土壌細菌は非糖類有機物を食べた後、より多くのCO2を呼吸する(Soil bacteria respire more CO2 after eating non-sugar organic matter)

2024-06-11 ノースウェスタン大学

<関連情報>

• https://news.northwestern.edu/stories/2024/06/soil-bacteria-respire-more-co2-after-digesting-non-sugar-carbon/
• https://pubs.acs.org/doi/10.1021/acs.est.4c01328

異なる有機物を基質とするバクテリアの代謝経路における不均衡な二酸化炭素排出が、炭素利用効率への寄与を変化させる Disproportionate Carbon Dioxide Efflux in Bacterial Metabolic Pathways for Different Organic Substrates Leads to Variable Contribution to Carbon-Use Efficiency

Caroll M. Mendonca, Lichun Zhang, Jacob R. Waldbauer, and Ludmilla Aristilde
Environmental Science & Technology  Published:June 11, 2024
DOI:https://doi.org/10.1021/acs.est.4c01328

Abstract

Microbial organic matter turnover is an important contributor to the terrestrial carbon dioxide (CO₂) budget. Partitioning of organic carbons into biomass relative to CO₂ efflux, termed carbon-use efficiency (CUE), is widely used to characterize organic carbon cycling by soil microorganisms.
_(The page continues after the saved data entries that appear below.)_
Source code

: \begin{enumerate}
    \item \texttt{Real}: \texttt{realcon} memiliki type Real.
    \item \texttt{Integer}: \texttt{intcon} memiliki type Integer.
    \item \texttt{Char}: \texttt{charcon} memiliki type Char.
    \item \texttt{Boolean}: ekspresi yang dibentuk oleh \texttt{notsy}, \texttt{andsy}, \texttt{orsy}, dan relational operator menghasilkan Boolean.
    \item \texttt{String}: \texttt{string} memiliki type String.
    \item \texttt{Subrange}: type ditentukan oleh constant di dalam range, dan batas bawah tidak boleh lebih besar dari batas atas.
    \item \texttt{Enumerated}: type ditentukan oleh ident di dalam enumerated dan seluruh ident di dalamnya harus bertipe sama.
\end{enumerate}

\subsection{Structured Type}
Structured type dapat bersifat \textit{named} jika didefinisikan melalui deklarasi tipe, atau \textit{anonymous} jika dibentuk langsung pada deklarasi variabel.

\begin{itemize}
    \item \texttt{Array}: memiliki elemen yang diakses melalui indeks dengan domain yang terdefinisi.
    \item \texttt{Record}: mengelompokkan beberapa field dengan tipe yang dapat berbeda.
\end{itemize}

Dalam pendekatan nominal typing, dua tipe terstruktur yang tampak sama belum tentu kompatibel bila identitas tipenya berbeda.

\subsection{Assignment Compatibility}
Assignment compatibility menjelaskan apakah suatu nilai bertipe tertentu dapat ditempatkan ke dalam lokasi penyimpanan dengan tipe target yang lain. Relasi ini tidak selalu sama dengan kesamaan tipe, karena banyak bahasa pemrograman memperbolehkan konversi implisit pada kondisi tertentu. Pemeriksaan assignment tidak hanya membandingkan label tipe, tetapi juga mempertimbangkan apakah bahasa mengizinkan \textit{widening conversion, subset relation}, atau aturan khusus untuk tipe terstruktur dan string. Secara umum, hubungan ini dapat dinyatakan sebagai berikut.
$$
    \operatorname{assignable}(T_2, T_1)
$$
Recent studies challenge proposals of CUE dependence on the oxidation state of the substrate carbon and implicate instead metabolic strategies. Still unknown are the metabolic mechanisms underlying variability in CUE. We performed a multiomics investigation of these mechanisms in Pseudomonas putida, a versatile soil bacterium of the Gammaproteobacteria, processing a mixture of plant matter derivatives. Our ¹³C-metabolomics data captured substrate carbons into different metabolic pathways: cellulose-derived sugar carbons in glycolytic and pentose-phosphate pathways; lignin-related aromatic carbons in the tricarboxylic acid cycle. Subsequent ¹³C-metabolic flux analysis revealed a 3-fold lower investment of sugar carbons in CO₂ efflux compared to aromatic carbons, in agreement with reported substrate-dependent CUE. Proteomics analysis revealed enzyme-level regulation only for substrate uptake and initial catabolism, which dictated downstream fluxes through CO₂-producing versus biomass-synthesizing reactions. Metabolic partitioning as shown here explained the substrate-dependent CUE calculated from reported metabolic flux analyses of other bacteria, further supporting a metabolism-guided perspective for predicting the microbial conversion of accessible organic matter to CO₂ efflux.